▶ [WHAT YOU SHOULD DO] Your answer is the lines below, exactly, from the one that contains "আচ্ছা জয়েন করলেন" through the one that contains "- আপনি যেই ২৯৯", both included.

▶ [SOURCE MATERIAL]
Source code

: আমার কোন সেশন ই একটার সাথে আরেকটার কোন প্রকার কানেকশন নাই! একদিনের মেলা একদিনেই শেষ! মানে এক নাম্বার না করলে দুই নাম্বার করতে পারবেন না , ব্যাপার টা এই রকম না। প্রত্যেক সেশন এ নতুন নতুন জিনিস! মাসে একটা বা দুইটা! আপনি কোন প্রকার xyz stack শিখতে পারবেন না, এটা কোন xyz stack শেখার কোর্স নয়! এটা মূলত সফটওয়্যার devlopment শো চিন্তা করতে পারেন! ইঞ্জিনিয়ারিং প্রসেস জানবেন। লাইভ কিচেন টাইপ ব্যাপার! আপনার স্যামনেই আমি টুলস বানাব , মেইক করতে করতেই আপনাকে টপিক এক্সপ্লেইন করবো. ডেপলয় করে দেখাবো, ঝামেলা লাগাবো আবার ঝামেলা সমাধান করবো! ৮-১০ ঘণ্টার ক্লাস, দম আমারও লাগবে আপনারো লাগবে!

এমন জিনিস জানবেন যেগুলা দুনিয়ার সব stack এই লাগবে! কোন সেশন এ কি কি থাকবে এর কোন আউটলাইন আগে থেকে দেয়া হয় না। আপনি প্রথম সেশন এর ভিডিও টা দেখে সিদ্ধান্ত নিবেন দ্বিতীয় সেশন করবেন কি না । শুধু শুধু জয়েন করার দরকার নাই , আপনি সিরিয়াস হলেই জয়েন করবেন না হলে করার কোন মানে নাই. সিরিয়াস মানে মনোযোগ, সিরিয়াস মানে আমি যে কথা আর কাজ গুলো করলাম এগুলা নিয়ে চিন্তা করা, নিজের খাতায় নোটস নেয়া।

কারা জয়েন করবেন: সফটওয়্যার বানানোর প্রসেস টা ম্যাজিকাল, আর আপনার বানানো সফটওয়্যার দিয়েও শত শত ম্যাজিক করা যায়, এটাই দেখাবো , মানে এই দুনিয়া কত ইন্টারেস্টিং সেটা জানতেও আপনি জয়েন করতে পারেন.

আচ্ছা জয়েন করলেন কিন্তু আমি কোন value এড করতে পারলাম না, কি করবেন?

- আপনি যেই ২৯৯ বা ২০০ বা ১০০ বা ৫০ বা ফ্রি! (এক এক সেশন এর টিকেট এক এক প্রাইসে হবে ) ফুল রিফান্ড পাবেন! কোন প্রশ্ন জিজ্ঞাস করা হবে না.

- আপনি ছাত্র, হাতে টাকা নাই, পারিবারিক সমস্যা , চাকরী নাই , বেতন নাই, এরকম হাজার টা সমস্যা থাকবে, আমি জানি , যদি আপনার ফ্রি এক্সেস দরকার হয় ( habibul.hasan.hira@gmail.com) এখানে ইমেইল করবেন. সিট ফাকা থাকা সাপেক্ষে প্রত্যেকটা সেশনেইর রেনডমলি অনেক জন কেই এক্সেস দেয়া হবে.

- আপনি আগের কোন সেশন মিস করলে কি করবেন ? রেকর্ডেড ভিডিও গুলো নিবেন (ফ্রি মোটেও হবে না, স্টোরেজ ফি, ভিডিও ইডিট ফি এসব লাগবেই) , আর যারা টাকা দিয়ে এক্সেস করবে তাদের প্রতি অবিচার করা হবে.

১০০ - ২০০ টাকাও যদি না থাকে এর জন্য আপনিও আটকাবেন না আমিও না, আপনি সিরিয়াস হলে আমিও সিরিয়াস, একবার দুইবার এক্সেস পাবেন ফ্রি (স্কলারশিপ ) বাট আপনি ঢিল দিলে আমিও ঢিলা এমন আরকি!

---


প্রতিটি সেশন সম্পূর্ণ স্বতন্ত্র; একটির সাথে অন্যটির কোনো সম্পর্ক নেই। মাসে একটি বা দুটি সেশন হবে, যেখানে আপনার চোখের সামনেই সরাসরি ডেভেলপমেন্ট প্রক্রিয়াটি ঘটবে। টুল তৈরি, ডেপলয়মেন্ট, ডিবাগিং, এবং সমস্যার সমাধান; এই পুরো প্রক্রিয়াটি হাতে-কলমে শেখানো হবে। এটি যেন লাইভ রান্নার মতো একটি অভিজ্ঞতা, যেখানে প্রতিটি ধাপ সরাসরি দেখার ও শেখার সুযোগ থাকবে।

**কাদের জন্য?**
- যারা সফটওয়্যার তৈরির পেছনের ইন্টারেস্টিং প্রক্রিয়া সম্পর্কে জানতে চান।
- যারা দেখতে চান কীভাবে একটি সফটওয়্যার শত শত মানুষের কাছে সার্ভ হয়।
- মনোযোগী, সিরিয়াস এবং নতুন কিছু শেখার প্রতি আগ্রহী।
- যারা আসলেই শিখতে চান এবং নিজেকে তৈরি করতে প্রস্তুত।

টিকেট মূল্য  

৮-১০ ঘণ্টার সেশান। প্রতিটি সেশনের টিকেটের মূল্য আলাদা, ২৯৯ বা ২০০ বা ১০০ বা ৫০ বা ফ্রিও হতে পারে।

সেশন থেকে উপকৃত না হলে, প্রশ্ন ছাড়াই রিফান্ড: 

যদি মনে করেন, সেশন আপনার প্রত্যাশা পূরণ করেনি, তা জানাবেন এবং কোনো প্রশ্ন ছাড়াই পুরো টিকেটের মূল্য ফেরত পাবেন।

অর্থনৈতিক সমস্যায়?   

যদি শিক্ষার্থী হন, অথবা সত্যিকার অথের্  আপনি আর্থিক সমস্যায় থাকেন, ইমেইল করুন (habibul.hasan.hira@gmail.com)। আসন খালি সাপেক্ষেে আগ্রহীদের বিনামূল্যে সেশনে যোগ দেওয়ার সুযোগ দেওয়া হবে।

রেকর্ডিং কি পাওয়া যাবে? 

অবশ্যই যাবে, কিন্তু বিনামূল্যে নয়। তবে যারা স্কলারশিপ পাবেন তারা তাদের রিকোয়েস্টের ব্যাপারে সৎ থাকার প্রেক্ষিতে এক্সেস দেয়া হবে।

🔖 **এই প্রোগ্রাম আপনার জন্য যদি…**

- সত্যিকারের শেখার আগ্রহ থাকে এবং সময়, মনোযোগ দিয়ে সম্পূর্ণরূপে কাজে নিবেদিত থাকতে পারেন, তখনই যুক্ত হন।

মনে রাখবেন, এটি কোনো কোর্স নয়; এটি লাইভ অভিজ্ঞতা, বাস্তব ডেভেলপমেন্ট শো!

...

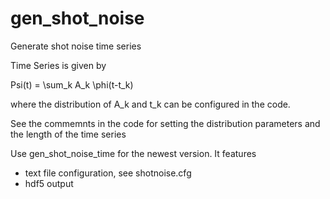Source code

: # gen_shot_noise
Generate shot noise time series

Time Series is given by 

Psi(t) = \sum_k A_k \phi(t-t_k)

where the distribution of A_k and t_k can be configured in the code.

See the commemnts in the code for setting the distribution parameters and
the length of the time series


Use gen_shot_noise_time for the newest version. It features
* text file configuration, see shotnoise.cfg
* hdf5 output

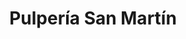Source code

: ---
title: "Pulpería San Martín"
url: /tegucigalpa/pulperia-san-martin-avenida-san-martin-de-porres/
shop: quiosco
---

▶ [SOLUTION BELOW]
আচ্ছা জয়েন করলেন কিন্তু আমি কোন value এড করতে পারলাম না, কি করবেন?

- আপনি যেই ২৯৯ বা ২০০ বা ১০০ বা ৫০ বা ফ্রি! (এক এক সেশন এর টিকেট এক এক প্রাইসে হবে ) ফুল রিফান্ড পাবেন! কোন প্রশ্ন জিজ্ঞাস করা হবে না.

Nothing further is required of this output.